Gastric phycomycosis

Abstract
Seven fatal cases of invasive gastric phycomycosis are reported. Four surgical patients presented with perforated gastroduodenal ulcer. Three medical cases were diagnosed at autopsy. Two surviving surgical cases are reported with non-invasive colonization of gastric ulcers, where operation was carried out for bleeding. When gastric phycomycosis presents as an invasive fungal infection the prognosis is extremely poor. Alternatively, the fungus may colonize the gastric mucosa without deeper invasion of the blood vessels, when the prognosis is good. A definite distinction between invasion and colonization can only be made histologically. Invasion should, however, be suspected at operation by the hardness of the tissues, their black discoloration and a hyperaemic zone between normal and abnormal areas.

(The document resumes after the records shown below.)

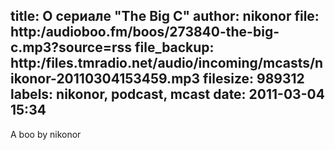 title: О сериале "The Big C"
author: nikonor
file: http:/audioboo.fm/boos/273840-the-big-c.mp3?source=rss
file_backup: http:/files.tmradio.net/audio/incoming/mcasts/nikonor-20110304153459.mp3
filesize: 989312
labels: nikonor, podcast, mcast
date: 2011-03-04 15:34
---
A boo by nikonor
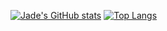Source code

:[![Jade's GitHub stats](https://github-readme-stats.vercel.app/api?username=Jade-dev-28&hide=contribs,prs&count_private=true&show_icons=true&theme=holi&hide_border=enabled)](https://github.com/anuraghazra/github-readme-stats)
[![Top Langs](https://github-readme-stats.vercel.app/api/top-langs/?username=anuraghazra&layout=pie&theme=holi)](https://github.com/anuraghazra/github-readme-stats)
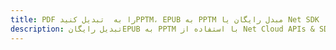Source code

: ---title: PDF را به  تبدیل کنیدPPTM، EPUB به PPTM مبدل رایگان یا Net SDKdescription: تبدیل رایگانEPUB به PPTM با استفاده از Net Cloud APIs & SDK همچنین اسناد PDF را در Cloud ایجاد، ویرایش و رندر کنید.---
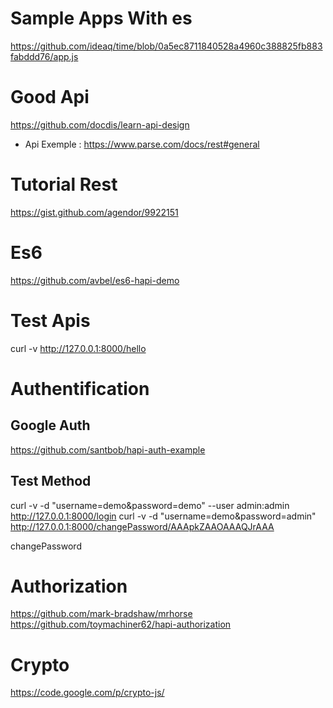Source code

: 



# Sample Apps With es
https://github.com/ideaq/time/blob/0a5ec8711840528a4960c388825fb883fabddd76/app.js

# Good Api
https://github.com/docdis/learn-api-design

- Api Exemple : https://www.parse.com/docs/rest#general


# Tutorial Rest 
https://gist.github.com/agendor/9922151

# Es6 
https://github.com/avbel/es6-hapi-demo


# Test Apis
curl -v  http://127.0.0.1:8000/hello


# Authentification
## Google Auth
https://github.com/santbob/hapi-auth-example

## Test Method
curl -v -d "username=demo&password=demo" --user admin:admin  http://127.0.0.1:8000/login
curl -v -d "username=demo&password=admin"   http://127.0.0.1:8000/changePassword/AAApkZAAOAAAQJrAAA

changePassword
# Authorization
https://github.com/mark-bradshaw/mrhorse
https://github.com/toymachiner62/hapi-authorization

# Crypto
https://code.google.com/p/crypto-js/
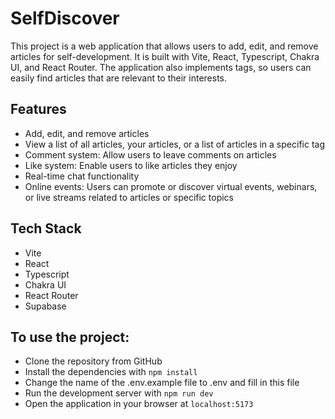 # SelfDiscover

This project is a web application that allows users to add, edit, and remove articles for self-development. It is built with Vite, React, Typescript, Chakra UI, and React Router. The application also implements tags, so users can easily find articles that are relevant to their interests.

## Features

- Add, edit, and remove articles
- View a list of all articles, your articles, or a list of articles in a specific tag
- Comment system: Allow users to leave comments on articles
- Like system: Enable users to like articles they enjoy
- Real-time chat functionality
- Online events: Users can promote or discover virtual events, webinars, or live streams related to articles or specific topics

## Tech Stack

- Vite
- React
- Typescript
- Chakra UI
- React Router
- Supabase

## To use the project:

- Clone the repository from GitHub
- Install the dependencies with `npm install`
- Change the name of the .env.example file to .env and fill in this file
- Run the development server with `npm run dev`
- Open the application in your browser at `localhost:5173`
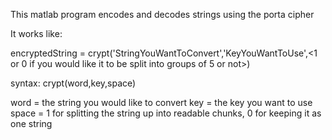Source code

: This matlab program encodes and decodes strings using the porta cipher

It works like:

encryptedString = crypt('StringYouWantToConvert','KeyYouWantToUse',<1 or 0 if you would like it to be split into groups of 5 or not>)

syntax:
crypt(word,key,space)

word = the string you would like to convert
key = the key you want to use
space = 1 for splitting the string up into readable chunks, 0 for keeping it as one string
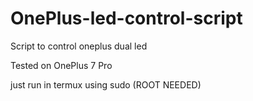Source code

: # OnePlus-led-control-script
Script to control oneplus dual led

Tested on OnePlus 7 Pro

just run in termux using sudo (ROOT NEEDED)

The fungus can invade the mucosa through a chronic gastric ulcer, when it usually occurs in relation to the lesser curvature. It is suggested that it may also gain access to the mucosa as a result of ulceration, occurring in the course of a debilitating disease. In this case the ulcer may occur anywhere within the stomach, and not infrequently multiple ulcers are present. The treatment of choice if the patient is fit is resection of the affected part of the stomach, as the basic lesion is tissue necrosis. Supportive treatment should include amphotericin B and antibiotics such as cephaloridine and gentamicin to control the associated bacterial infection which is often present.